Auch nach unzähligen Versuchen, keine Ahnung wie viele – wahrscheinlich irgendwas zwischen dreißig und siebzig, hat sich die eine Skateboardseite immer noch keinen Zentimeter vom Boden gelöst.
„Lass uns ne Pause machen!“, schlage ich vor.
„Okay! Wir können ja morgen weiter üben.“ Jonas klemmt das Board unter seinen Arm.
„Nee, nur ein paar Minuten. Dann mache ich weiter.“
„Du hast echt Ehrgeiz“, stellt Jonas bewundernd fest.
Grinsend setze ich mich auf mein Skateboard, um ein bisschen zu verschnaufen. Wenn mich jemand nach meinen drei besten Eigenschaften fragen würde, würde ich ihm Folgendes antworten. 1. Ich bin ehrgeizig. 2. Ich bin ehrgeizig und 3. Ich bin ehrgeizig. Das war eigentlich schon immer so. Ich wollte immer alles schaffen, was mein älterer Bruder konnte. Genauso schnell laufen, genauso hoch klettern und genauso tief tauchen. Ich habe mich nie davon runter ziehen lassen, wenn etwas nicht klappte, sondern es immer so lange versucht, bis es mir schließlich gelang. Dadurch habe ich meinen Bruder schnell überholt. Ich glaube, er kommt immer noch nicht ganz damit klar, dass ich ihn mittlerweile bei jedem Wettschwimmen abhänge und schon mehr Preise beim Surfen gewonnen habe als er. Ich krame meine Flasche aus dem Rucksack, nehme einen großen Schluck und stelle mich dann wieder auf das Skateboard. Ich habe noch eine Stunde Zeit, bis ich zum Essen zu Hause sein muss. Die will ich nutzen.
Maja
Ich hole mein Handy nicht wie sonst aus der Tasche, bevor ich mich an den Schreibtisch setze, um meine Hausaufgaben zu erledigen. Ich bin mir sicher, dass Danny sich nicht mehr melden wird. Über eine Woche ist vergangen. Warum sollte er mir jetzt noch schreiben? Schließlich hatte er mehr als genug Zeit dazu. Und wenn er sich bisher nicht melden wollte, wird er es jetzt auch nicht mehr tun. Ich glaube auch nicht mehr an alle Szenarien, die ich mir in der letzten Woche ausgedacht habe: sein Handy ist in die Badewanne gefallen, er hat seinen Pin vergessen, sein Hamster hat das Ladekabel aufgegessen, er hat sich alle Finger gebrochen, sein kleiner Bruder hat alle Nummern gelöscht oder er musste ganz plötzlich zurück nach Australien, weil seine Schwester spontan heiratet.
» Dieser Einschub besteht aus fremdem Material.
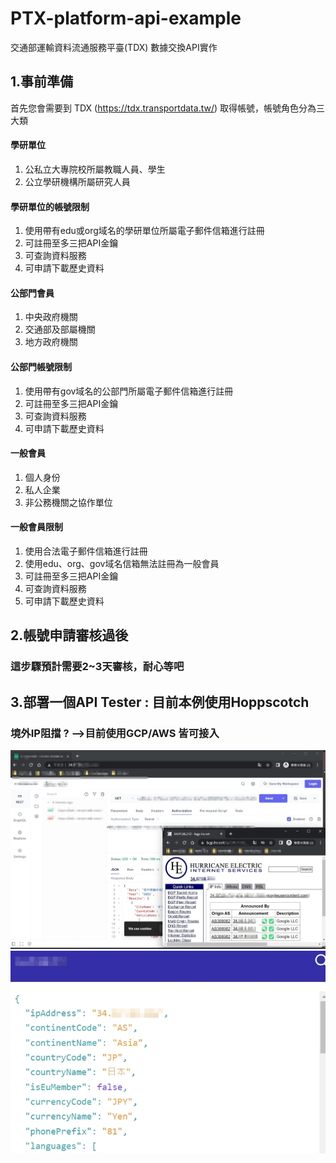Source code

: # PTX-platform-api-example
交通部運輸資料流通服務平臺(TDX) 數據交換API實作

## 1.事前準備
首先您會需要到 TDX (https://tdx.transportdata.tw/) 取得帳號，帳號角色分為三大類
#### 學研單位
1. 公私立大專院校所屬教職人員、學生
2. 公立學研機構所屬研究人員
#### 學研單位的帳號限制
1. 使用帶有edu或org域名的學研單位所屬電子郵件信箱進行註冊
2. 可註冊至多三把API金鑰
3. 可查詢資料服務
4. 可申請下載歷史資料
#### 公部門會員
1. 中央政府機關
2. 交通部及部屬機關
3. 地方政府機關
#### 公部門帳號限制
1. 使用帶有gov域名的公部門所屬電子郵件信箱進行註冊
2. 可註冊至多三把API金鑰
3. 可查詢資料服務
4. 可申請下載歷史資料
#### 一般會員
1. 個人身份
2. 私人企業
3. 非公務機關之協作單位
#### 一般會員限制
1. 使用合法電子郵件信箱進行註冊
2. 使用edu、org、gov域名信箱無法註冊為一般會員
3. 可註冊至多三把API金鑰
4. 可查詢資料服務
5. 可申請下載歷史資料

## 2.帳號申請審核過後
### 這步驟預計需要2~3天審核，耐心等吧

## 3.部署一個API Tester : 目前本例使用Hoppscotch 

### 境外IP阻擋 ? -->目前使用GCP/AWS 皆可接入
![IPS](https://raw.githubusercontent.com/uendy399/PTX-platform-api-example/main/not-TW-IP-test.jpg "IP")
![dbip](https://raw.githubusercontent.com/uendy399/PTX-platform-api-example/main/dbip.jpg "dbip")

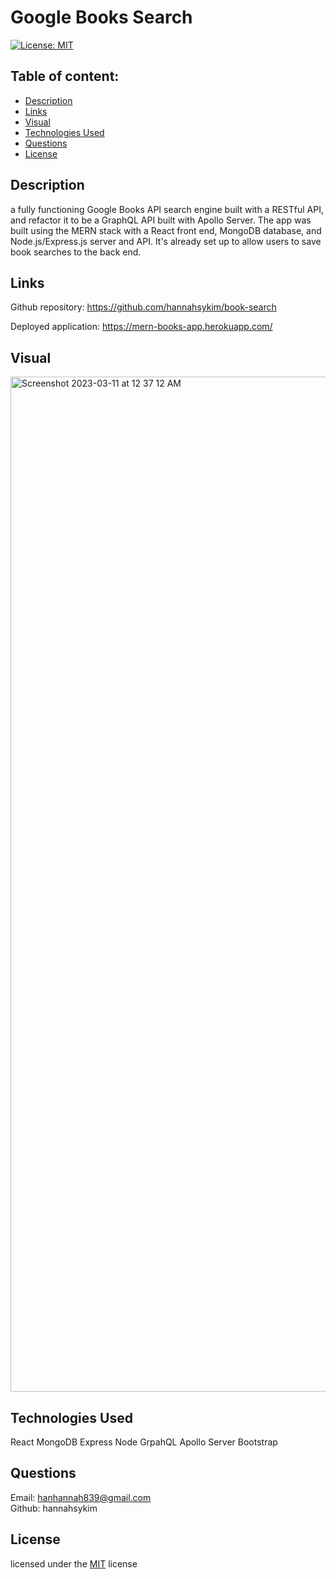 
# Google Books Search

[![License: MIT](https://img.shields.io/badge/license-MIT-blue)](https://opensource.org/licenses/MIT)

## Table of content: 

- [Description](#description)
- [Links](#links)
- [Visual](#visual)
- [Technologies Used](#technologies)
- [Questions](#questions)
- [License](#license)

## Description <a id="description"></a>

a fully functioning Google Books API search engine built with a RESTful API, and refactor it to be a GraphQL API built with Apollo Server. The app was built using the MERN stack with a React front end, MongoDB database, and Node.js/Express.js server and API. It's already set up to allow users to save book searches to the back end.

## Links <a id="links"></a>
Github repository:
https://github.com/hannahsykim/book-search

Deployed application: 
https://mern-books-app.herokuapp.com/

## Visual <a id="visual"></a>
<img width="1624" alt="Screenshot 2023-03-11 at 12 37 12 AM" src="https://user-images.githubusercontent.com/113808775/224474387-bec60a88-aefe-4df8-ae6d-698eba1d3f0f.png">


## Technologies Used <a id="technologies"></a>
React
MongoDB
Express
Node
GrpahQL
Apollo Server
Bootstrap

## Questions <a id="questions"></a>

  Email: hanhannah839@gmail.com
  <br>
  Github: hannahsykim

## License <a id="license"></a>
 licensed under the [MIT](https://opensource.org/licenses/MIT) license
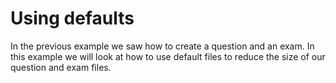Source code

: # Using defaults

In the previous example we saw how to create a question and an exam. In this example we will look at how to use default files to reduce the size of our question and exam files.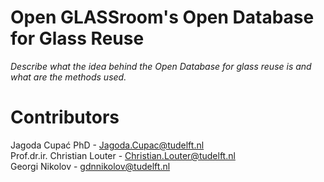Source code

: # Open GLASSroom's Open Database for Glass Reuse
*Describe what the idea behind the Open Database for glass reuse is and what are the methods used.*

# Contributors
Jagoda Cupać PhD - [Jagoda.Cupac@tudelft.nl](mailto:Jagoda.Cupac@tudelft.nl) <br>
Prof.dr.ir. Christian Louter - [Christian.Louter@tudelft.nl](mailto:Christian.Louter@tudelft.nl) <br>
Georgi Nikolov - [gdnnikolov@tudelft.nl](mailto:gdnnikolov@tudelft.nl)
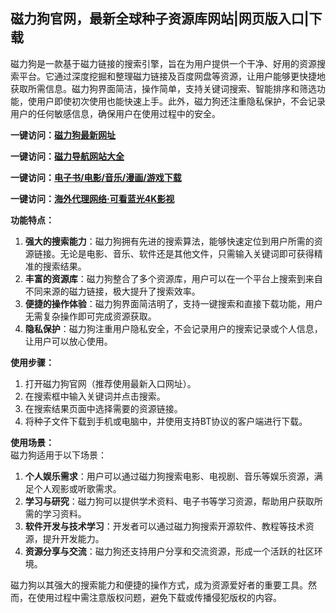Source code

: <h2>磁力狗官网，最新全球种子资源库网站|网页版入口|下载</h2>
<p>磁力狗是一款基于磁力链接的搜索引擎，旨在为用户提供一个干净、好用的资源搜索平台。它通过深度挖掘和整理磁力链接及百度网盘等资源，让用户能够更快捷地获取所需信息。磁力狗界面简洁，操作简单，支持关键词搜索、智能排序和筛选功能，使用户即使初次使用也能快速上手。此外，磁力狗还注重隐私保护，不会记录用户的任何敏感信息，确保用户在使用过程中的安全。</p>
<p><strong>一键访问：</strong><a href="https://ciligou.litxdh.com" target="_blank" ><strong>磁力狗最新网址</strong></a></p>
<p><strong>一键访问：</strong><a href="https://cilisousuodaohang.litxdh.com" target="_blank"><strong>磁力导航网站大全</strong></a></p>
<p><strong>一键访问：</strong><a href="https://wangpanziyuan.pages.dev/" target="_blank"><strong>电子书/电影/音乐/漫画/游戏下载</strong></a></p>
<p><strong>一键访问：</strong><a href="http://ip.harmonylink.net/share/e82025" target="_blank" ><strong>海外代理网络·可看蓝光4K影视</strong></a></p>

<p><strong>功能特点：</strong></p>
<ol>
  <li><strong>强大的搜索能力</strong>：磁力狗拥有先进的搜索算法，能够快速定位到用户所需的资源链接。无论是电影、音乐、软件还是其他文件，只需输入关键词即可获得精准的搜索结果。</li>
  <li><strong>丰富的资源库</strong>：磁力狗整合了多个资源库，用户可以在一个平台上搜索到来自不同来源的磁力链接，极大提升了搜索效率。</li>
  <li><strong>便捷的操作体验</strong>：磁力狗界面简洁明了，支持一键搜索和直接下载功能，用户无需复杂操作即可完成资源获取。</li>
  <li><strong>隐私保护</strong>：磁力狗注重用户隐私安全，不会记录用户的搜索记录或个人信息，让用户可以放心使用。</li>
</ol>
<p><strong>使用步骤：</strong></p>
<ol>
  <li>打开磁力狗官网（推荐使用最新入口网址）。</li>
  <li>在搜索框中输入关键词并点击搜索。</li>
  <li>在搜索结果页面中选择需要的资源链接。</li>
  <li>将种子文件下载到手机或电脑中，并使用支持BT协议的客户端进行下载。</li>
</ol>
<p><strong>使用场景：</strong><br>磁力狗适用于以下场景：</p>
<ol>
  <li><strong>个人娱乐需求</strong>：用户可以通过磁力狗搜索电影、电视剧、音乐等娱乐资源，满足个人观影或听歌需求。</li>
  <li><strong>学习与研究</strong>：磁力狗可以提供学术资料、电子书等学习资源，帮助用户获取所需的学习资料。</li>
  <li><strong>软件开发与技术学习</strong>：开发者可以通过磁力狗搜索开源软件、教程等技术资源，提升开发能力。</li>
  <li><strong>资源分享与交流</strong>：磁力狗还支持用户分享和交流资源，形成一个活跃的社区环境。</li>
</ol>
<p>磁力狗以其强大的搜索能力和便捷的操作方式，成为资源爱好者的重要工具。然而，在使用过程中需注意版权问题，避免下载或传播侵犯版权的内容。</p>
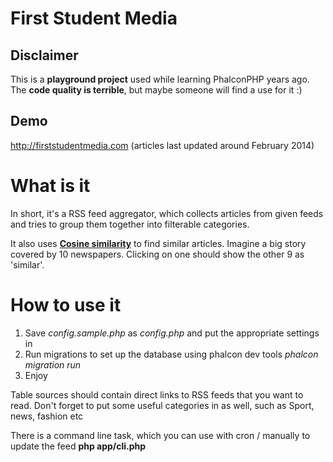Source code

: First Student Media
=================

Disclaimer
------
This is a **playground project** used while learning PhalconPHP years ago. The **code quality is terrible**, but maybe someone will find a use for it :) 

Demo
------
http://firststudentmedia.com (articles last updated around February 2014)

What is it
===========
In short, it's a RSS feed aggregator, which collects articles from given feeds and tries to group them together into filterable categories.

It also uses **[Cosine similarity](http://en.wikipedia.org/wiki/Cosine_similarity)** to find similar articles. Imagine a big story covered by 10 newspapers. Clicking on one should show the other 9 as 'similar'.

How to use it
=========
1. Save *config.sample.php* as *config.php* and put the appropriate settings in
2. Run migrations to set up the database using phalcon dev tools *phalcon migration run*
3. Enjoy

Table sources should contain direct links to RSS feeds that you want to read. Don't forget to put some useful categories in as well, such as Sport, news, fashion etc

There is a command line task, which you can use with cron / manually to update the feed **php app/cli.php**



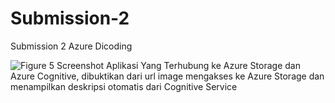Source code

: # Submission-2
Submission 2 Azure Dicoding

![Figure 5 Screenshot Aplikasi Yang Terhubung ke Azure Storage dan Azure Cognitive, dibuktikan dari url image mengakses ke Azure Storage dan menampilkan deskripsi otomatis dari Cognitive Service](https://user-images.githubusercontent.com/47944740/76902485-a93b2a00-68ce-11ea-9862-8d7c5f38ce26.PNG)
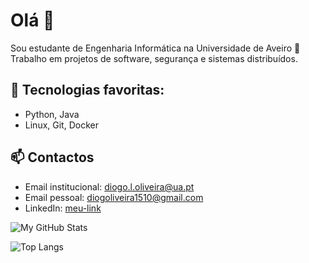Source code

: # Olá 👋

Sou estudante de Engenharia Informática na Universidade de Aveiro 📍  
Trabalho em projetos de software, segurança e sistemas distribuídos.

## 🔧 Tecnologias favoritas:
- Python, Java
- Linux, Git, Docker

## 📫 Contactos
- Email institucional: diogo.l.oliveira@ua.pt
- Email pessoal: diogoliveira1510@gmail.com
- LinkedIn: [meu-link](https://www.linkedin.com/in/diogo-oliveira-0b834226a/)



![My GitHub Stats](https://github-readme-stats.vercel.app/api?username=AzoN2525&show_icons=true&theme=radical)

![Top Langs](https://github-readme-stats.vercel.app/api/top-langs/?username=AzoN2525&layout=compact&theme=radical)

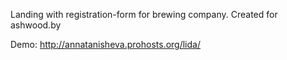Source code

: 
Landing with registration-form for brewing company.
Created for ashwood.by


Demo: http://annatanisheva.prohosts.org/lida/
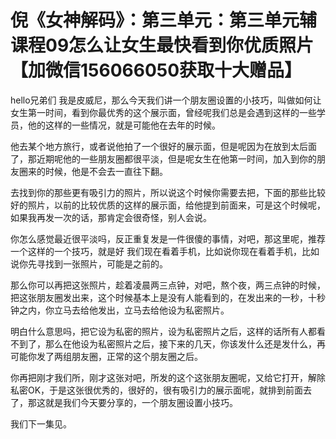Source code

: # 倪《女神解码》：第三单元：第三单元辅课程09怎么让女生最快看到你优质照片【加微信156066050获取十大赠品】

hello兄弟们 我是皮威尼，那么今天我们讲一个朋友圈设置的小技巧，叫做如何让女生第一时间，看到你最优秀的这个展示面，曾经呢我们总是会遇到这样的一些学员，他的这样的一些情况，就是可能他在去年的时候。

他去某个地方旅行，或者说他拍了一个很好的展示面，但是呢因为在放到太后面了，那近期呢他的一些朋友圈都很平淡，但是呢女生在他第一时间，加入到你的朋友圈来的时候，他是不会去一直往下翻。

去找到你的那些更有吸引力的照片，所以说这个时候你需要去把，下面的那些比较好的照片，以前的比较优质的这样的展示面，给他提到前面来，可是这个时候呢，如果我再发一次的话，那肯定会很奇怪，别人会说。

你怎么感觉最近很平淡吗，反正重复发是一件很傻的事情，对吧，那这里呢，推荐一个这样的一个技巧，就是好 我们现在看着手机，比如说你现在看着手机，比如说你先寻找到一张照片，可能是之前的。

那么你可以再把这张照片，趁着凌晨两三点钟，对吧，熬个夜，两三点钟的时候，把这张朋友圈发出来，这个时候基本上是没有人能看到的，在发出来的一秒，十秒钟之内，你立马去给他发出，立马去给他设为私密照片。

明白什么意思吗，把它设为私密的照片，设为私密照片之后，这样的话所有人都看不到了，那么在他设为私密照片之后，接下来的几天，你该发什么还是发什么，再可能你发了两组朋友圈，正常的这个朋友圈之后。

你再把刚才我们所，刚才这张对吧，所发的这个这张朋友圈呢，又给它打开，解除私密OK，于是这张很优秀的，很好的，很有吸引力的展示面呢，就排到前面去了，那这就是我们今天要分享的，一个朋友圈设置小技巧。

我们下一集见。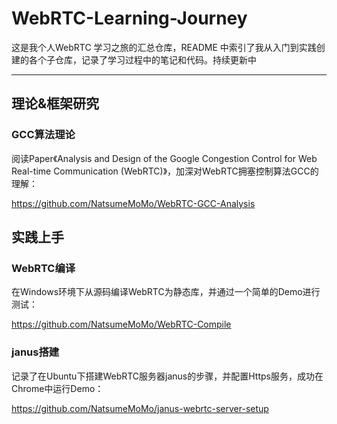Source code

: # WebRTC-Learning-Journey
这是我个人WebRTC 学习之旅的汇总仓库，README 中索引了我从入门到实践创建的各个子仓库，记录了学习过程中的笔记和代码。持续更新中

----------------------------------

## 理论&框架研究

### GCC算法理论

阅读Paper《Analysis and Design of the Google Congestion Control for Web Real-time Communication (WebRTC)》，加深对WebRTC拥塞控制算法GCC的理解：

https://github.com/NatsumeMoMo/WebRTC-GCC-Analysis




## 实践上手

### WebRTC编译

在Windows环境下从源码编译WebRTC为静态库，并通过一个简单的Demo进行测试：

https://github.com/NatsumeMoMo/WebRTC-Compile




### janus搭建

记录了在Ubuntu下搭建WebRTC服务器janus的步骤，并配置Https服务，成功在Chrome中运行Demo：

https://github.com/NatsumeMoMo/janus-webrtc-server-setup
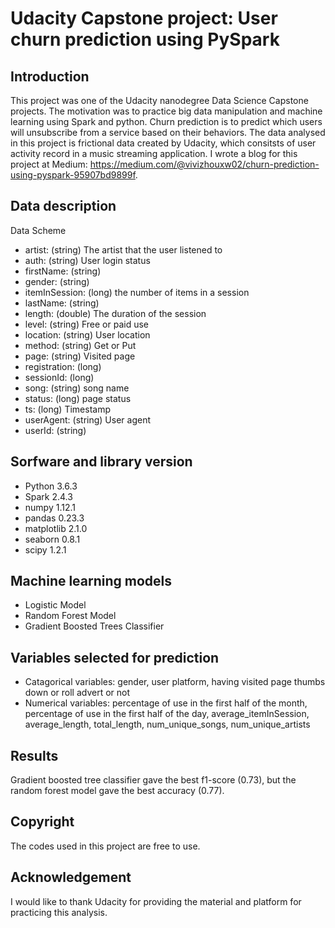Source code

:# Udacity Capstone project: User churn prediction using PySpark

## Introduction
This project was one of the Udacity nanodegree Data Science Capstone projects. The motivation was to practice big data manipulation and machine learning using Spark and python.
Churn prediction is to predict which users will unsubscribe from a service based on their behaviors. 
The data analysed in this project is frictional data created by Udacity, which consitsts of user activity record in a music streaming application.
I wrote a blog for this project at Medium: https://medium.com/@vivizhouxw02/churn-prediction-using-pyspark-95907bd9899f.
## Data description
Data Scheme

- artist: (string) The artist that the user listened to
- auth: (string) User login status
- firstName: (string)
- gender: (string)
- itemInSession: (long) the number of items in a session
- lastName: (string)
- length: (double) The duration of the session
- level: (string) Free or paid use
- location: (string) User location 
- method: (string) Get or Put
- page: (string) Visited page
- registration: (long) 
- sessionId: (long)
- song: (string) song name
- status: (long) page status
- ts: (long) Timestamp
- userAgent: (string) User agent
- userId: (string)

## Sorfware and library version
- Python 3.6.3
- Spark 2.4.3
- numpy 1.12.1
- pandas 0.23.3
- matplotlib 2.1.0
- seaborn 0.8.1
- scipy 1.2.1

## Machine learning models
- Logistic Model
- Random Forest Model
- Gradient Boosted Trees Classifier

## Variables selected for prediction
- Catagorical variables: gender, user platform, having visited page thumbs down or roll advert or not 
- Numerical variables: percentage of use in the first half of the month, percentage of use in the first half of the day, average_itemInSession, average_length, total_length, num_unique_songs, num_unique_artists

## Results
Gradient boosted tree classifier gave the best f1-score (0.73), but the random forest model gave the best accuracy (0.77).

## Copyright
The codes used in this project are free to use.

## Acknowledgement
I would like to thank Udacity for providing the material and platform for practicing this analysis.
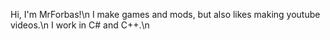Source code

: Hi, I'm MrForbas!\n
I make games and mods, but also likes making youtube videos.\n
I work in C# and C++.\n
All diese Möglichkeiten kommen mir jetzt albern vor. Hat Danny überhaupt eine Schwester? Ich habe keine Ahnung. Eigentlich weiß ich überhaupt nichts über ihn. Mir bleibt nichts anderes übrig, als mir endlich einzugestehen, dass Danny mir einfach nicht schreiben wollte. Egal wie schwer mir das fällt. Das, was ich zwischen uns gespürt habe, habe ganz offensichtlich nur ich wahrgenommen, oder mir vielleicht auch einfach nur eingebildet. Seufzend schlage ich das Französischbuch auf und lese den Text über die Regionen Frankreichs, zu dem wir jede Menge Fragen beantworten sollen. Normalerweise fallen mir meine Französisch-Hausaufgaben immer am leichtesten und deswegen fange ich meistens mit ihnen an, damit ich wenigstens eine Aufgabe schnell abhaken kann, aber heute brauche ich wesentlich länger als gewöhnlich. Ich muss den Text über die Bretagne drei Mal lesen, bis ich wenigstens etwas davon begriffen habe. Ich kritzele nur kurze Antworten in mein Heft, denn für ausführliche Antworten habe ich viel zu wenig verstanden. Als ich damit endlich fertig bin, beschließe ich eine Pause einzulegen, bevor ich das nächste Fach beginne. Ich stecke mein Französischheft in den Rucksack und lege mich aufs Bett, um etwas zu lesen. Ich versinke lange in fremde Welten von Zauberern und Hexen. So lange, bis meine Mutter von der Arbeit kommt und in mein Zimmer stürmt.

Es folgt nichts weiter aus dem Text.